= What you are asked to do =
Extract each line from the entries below that has the string "allowFullScreen" in it.

= Given records =
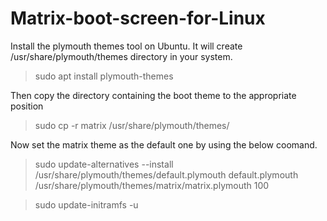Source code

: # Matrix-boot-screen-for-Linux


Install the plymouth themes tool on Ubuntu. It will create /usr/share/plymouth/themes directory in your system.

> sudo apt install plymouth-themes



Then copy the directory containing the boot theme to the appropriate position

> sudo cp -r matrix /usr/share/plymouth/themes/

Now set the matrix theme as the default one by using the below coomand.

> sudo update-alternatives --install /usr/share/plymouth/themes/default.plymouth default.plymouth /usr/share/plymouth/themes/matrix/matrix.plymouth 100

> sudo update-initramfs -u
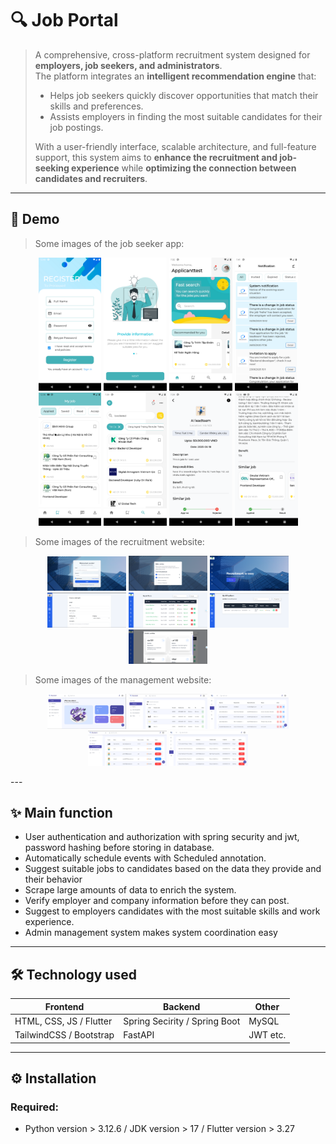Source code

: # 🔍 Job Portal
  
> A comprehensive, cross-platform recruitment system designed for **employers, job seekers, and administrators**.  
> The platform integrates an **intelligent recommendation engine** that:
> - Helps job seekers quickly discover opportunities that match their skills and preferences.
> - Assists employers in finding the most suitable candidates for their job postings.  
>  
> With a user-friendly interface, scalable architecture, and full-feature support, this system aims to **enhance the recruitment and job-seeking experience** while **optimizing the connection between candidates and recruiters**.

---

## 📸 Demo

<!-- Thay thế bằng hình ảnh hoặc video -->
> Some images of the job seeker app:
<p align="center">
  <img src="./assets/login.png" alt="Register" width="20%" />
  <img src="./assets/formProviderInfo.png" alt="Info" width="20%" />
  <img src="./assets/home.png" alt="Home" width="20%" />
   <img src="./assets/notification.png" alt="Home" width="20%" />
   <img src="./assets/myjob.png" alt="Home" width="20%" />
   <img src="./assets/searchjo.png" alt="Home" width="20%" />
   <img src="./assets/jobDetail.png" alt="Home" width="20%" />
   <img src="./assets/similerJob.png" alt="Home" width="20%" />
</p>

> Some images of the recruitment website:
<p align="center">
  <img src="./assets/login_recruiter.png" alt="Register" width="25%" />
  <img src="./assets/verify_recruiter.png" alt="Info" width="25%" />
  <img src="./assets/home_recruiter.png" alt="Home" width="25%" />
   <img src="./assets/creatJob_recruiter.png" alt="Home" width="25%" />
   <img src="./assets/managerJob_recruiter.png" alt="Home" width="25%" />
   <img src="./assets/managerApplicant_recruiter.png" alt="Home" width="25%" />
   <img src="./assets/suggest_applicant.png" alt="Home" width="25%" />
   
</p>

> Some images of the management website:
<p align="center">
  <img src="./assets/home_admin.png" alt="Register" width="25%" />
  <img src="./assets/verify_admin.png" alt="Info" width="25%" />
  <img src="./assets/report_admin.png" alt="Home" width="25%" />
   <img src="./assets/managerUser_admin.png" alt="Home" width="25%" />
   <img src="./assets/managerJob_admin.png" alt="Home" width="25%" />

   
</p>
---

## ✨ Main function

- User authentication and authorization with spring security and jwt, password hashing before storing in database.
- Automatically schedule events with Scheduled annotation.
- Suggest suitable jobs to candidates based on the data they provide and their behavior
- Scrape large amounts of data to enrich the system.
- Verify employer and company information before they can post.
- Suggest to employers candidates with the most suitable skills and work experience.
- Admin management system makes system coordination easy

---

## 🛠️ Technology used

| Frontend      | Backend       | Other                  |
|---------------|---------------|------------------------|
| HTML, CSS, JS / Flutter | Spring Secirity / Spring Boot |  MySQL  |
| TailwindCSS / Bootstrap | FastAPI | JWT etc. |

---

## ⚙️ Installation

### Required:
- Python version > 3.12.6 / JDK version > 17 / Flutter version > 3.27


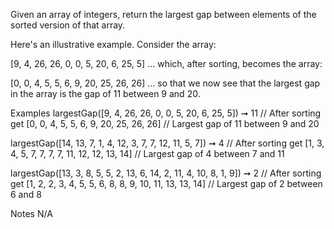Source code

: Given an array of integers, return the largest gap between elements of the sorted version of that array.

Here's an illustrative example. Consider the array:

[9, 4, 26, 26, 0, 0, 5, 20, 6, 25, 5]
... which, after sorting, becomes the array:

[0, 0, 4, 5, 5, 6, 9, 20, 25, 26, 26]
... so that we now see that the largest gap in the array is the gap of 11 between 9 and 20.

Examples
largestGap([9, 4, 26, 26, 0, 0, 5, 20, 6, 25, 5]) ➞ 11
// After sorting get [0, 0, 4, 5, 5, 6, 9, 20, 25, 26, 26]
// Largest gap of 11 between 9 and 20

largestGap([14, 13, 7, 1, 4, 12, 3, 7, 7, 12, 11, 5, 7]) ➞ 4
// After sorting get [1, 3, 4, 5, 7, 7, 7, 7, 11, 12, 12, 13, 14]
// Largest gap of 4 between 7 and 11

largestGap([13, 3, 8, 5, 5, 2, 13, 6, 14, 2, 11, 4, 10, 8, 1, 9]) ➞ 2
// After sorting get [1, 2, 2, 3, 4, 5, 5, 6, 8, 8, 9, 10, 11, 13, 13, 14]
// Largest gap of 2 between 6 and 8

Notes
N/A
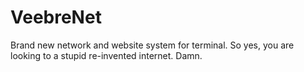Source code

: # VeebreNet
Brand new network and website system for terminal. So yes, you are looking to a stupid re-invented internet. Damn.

...

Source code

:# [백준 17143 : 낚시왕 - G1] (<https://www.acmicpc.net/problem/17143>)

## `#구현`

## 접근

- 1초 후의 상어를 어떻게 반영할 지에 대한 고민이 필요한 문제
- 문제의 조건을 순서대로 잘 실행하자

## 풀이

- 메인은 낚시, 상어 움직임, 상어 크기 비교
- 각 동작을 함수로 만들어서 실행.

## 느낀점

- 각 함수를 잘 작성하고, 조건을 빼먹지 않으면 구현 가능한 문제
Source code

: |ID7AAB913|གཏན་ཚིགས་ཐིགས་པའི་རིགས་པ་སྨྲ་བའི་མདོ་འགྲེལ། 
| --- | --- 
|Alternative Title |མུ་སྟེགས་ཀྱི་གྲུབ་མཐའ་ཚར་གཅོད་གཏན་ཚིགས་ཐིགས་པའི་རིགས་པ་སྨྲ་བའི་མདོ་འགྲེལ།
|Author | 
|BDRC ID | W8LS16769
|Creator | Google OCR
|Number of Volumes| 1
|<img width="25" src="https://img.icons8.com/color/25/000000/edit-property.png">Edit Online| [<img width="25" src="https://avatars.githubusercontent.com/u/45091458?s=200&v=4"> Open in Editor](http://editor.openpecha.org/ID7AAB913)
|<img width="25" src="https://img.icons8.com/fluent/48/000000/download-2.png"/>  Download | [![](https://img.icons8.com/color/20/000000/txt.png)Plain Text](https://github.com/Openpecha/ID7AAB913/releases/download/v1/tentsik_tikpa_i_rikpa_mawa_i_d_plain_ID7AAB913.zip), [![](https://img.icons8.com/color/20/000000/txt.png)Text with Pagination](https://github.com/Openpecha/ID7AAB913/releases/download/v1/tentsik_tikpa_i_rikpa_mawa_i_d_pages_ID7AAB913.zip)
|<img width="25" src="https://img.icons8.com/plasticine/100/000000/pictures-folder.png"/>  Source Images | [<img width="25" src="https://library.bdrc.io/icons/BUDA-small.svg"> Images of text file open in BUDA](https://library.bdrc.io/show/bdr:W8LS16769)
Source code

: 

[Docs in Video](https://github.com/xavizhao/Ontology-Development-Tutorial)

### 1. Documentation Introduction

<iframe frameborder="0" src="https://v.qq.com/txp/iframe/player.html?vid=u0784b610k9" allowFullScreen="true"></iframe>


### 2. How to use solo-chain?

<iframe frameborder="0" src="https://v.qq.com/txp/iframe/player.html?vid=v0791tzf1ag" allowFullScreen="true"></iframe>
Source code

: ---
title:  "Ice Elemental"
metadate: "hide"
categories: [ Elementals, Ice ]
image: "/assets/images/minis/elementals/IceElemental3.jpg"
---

= Response below =
<iframe frameborder="0" src="https://v.qq.com/txp/iframe/player.html?vid=u0784b610k9" allowFullScreen="true"></iframe>
<iframe frameborder="0" src="https://v.qq.com/txp/iframe/player.html?vid=v0791tzf1ag" allowFullScreen="true"></iframe>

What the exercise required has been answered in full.